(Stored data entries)

>>>>>

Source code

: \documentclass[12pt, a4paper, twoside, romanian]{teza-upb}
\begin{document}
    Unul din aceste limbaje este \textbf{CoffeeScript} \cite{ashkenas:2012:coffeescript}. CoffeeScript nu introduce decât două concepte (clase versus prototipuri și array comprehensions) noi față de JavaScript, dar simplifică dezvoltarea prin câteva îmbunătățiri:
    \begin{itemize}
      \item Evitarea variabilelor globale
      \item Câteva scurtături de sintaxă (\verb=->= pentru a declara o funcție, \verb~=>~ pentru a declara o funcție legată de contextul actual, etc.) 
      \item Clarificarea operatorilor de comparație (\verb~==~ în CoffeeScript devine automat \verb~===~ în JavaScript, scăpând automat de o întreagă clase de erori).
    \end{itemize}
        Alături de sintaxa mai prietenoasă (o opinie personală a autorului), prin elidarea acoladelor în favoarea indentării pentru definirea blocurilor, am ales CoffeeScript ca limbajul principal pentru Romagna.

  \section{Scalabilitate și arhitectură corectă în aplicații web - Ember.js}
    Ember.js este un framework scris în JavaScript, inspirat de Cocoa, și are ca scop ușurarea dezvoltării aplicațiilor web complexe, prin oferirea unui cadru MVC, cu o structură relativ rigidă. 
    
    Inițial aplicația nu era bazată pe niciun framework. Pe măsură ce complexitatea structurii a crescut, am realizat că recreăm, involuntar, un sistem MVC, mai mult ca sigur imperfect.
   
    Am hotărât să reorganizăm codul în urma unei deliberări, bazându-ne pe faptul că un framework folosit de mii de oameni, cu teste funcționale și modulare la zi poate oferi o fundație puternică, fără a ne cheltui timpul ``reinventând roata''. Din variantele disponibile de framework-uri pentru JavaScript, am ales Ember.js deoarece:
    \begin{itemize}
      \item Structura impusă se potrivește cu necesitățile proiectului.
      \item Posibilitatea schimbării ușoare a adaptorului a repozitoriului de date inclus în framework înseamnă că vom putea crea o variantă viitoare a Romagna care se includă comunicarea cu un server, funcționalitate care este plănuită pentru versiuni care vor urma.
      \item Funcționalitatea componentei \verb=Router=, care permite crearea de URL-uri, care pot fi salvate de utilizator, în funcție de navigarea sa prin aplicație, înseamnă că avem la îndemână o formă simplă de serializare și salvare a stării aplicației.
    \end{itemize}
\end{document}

<<<<<

** Problem requirements **
Repeat each of the entries exactly.

** Reply **
Source code

: \documentclass[12pt, a4paper, twoside, romanian]{teza-upb}
\begin{document}
    Unul din aceste limbaje este \textbf{CoffeeScript} \cite{ashkenas:2012:coffeescript}. CoffeeScript nu introduce decât două concepte (clase versus prototipuri și array comprehensions) noi față de JavaScript, dar simplifică dezvoltarea prin câteva îmbunătățiri:
    \begin{itemize}
      \item Evitarea variabilelor globale
      \item Câteva scurtături de sintaxă (\verb=->= pentru a declara o funcție, \verb~=>~ pentru a declara o funcție legată de contextul actual, etc.) 
      \item Clarificarea operatorilor de comparație (\verb~==~ în CoffeeScript devine automat \verb~===~ în JavaScript, scăpând automat de o întreagă clase de erori).
    \end{itemize}
        Alături de sintaxa mai prietenoasă (o opinie personală a autorului), prin elidarea acoladelor în favoarea indentării pentru definirea blocurilor, am ales CoffeeScript ca limbajul principal pentru Romagna.

  \section{Scalabilitate și arhitectură corectă în aplicații web - Ember.js}
    Ember.js este un framework scris în JavaScript, inspirat de Cocoa, și are ca scop ușurarea dezvoltării aplicațiilor web complexe, prin oferirea unui cadru MVC, cu o structură relativ rigidă. 
    
    Inițial aplicația nu era bazată pe niciun framework. Pe măsură ce complexitatea structurii a crescut, am realizat că recreăm, involuntar, un sistem MVC, mai mult ca sigur imperfect.
   
    Am hotărât să reorganizăm codul în urma unei deliberări, bazându-ne pe faptul că un framework folosit de mii de oameni, cu teste funcționale și modulare la zi poate oferi o fundație puternică, fără a ne cheltui timpul ``reinventând roata''. Din variantele disponibile de framework-uri pentru JavaScript, am ales Ember.js deoarece:
    \begin{itemize}
      \item Structura impusă se potrivește cu necesitățile proiectului.
      \item Posibilitatea schimbării ușoare a adaptorului a repozitoriului de date inclus în framework înseamnă că vom putea crea o variantă viitoare a Romagna care se includă comunicarea cu un server, funcționalitate care este plănuită pentru versiuni care vor urma.
      \item Funcționalitatea componentei \verb=Router=, care permite crearea de URL-uri, care pot fi salvate de utilizator, în funcție de navigarea sa prin aplicație, înseamnă că avem la îndemână o formă simplă de serializare și salvare a stării aplicației.
    \end{itemize}
\end{document}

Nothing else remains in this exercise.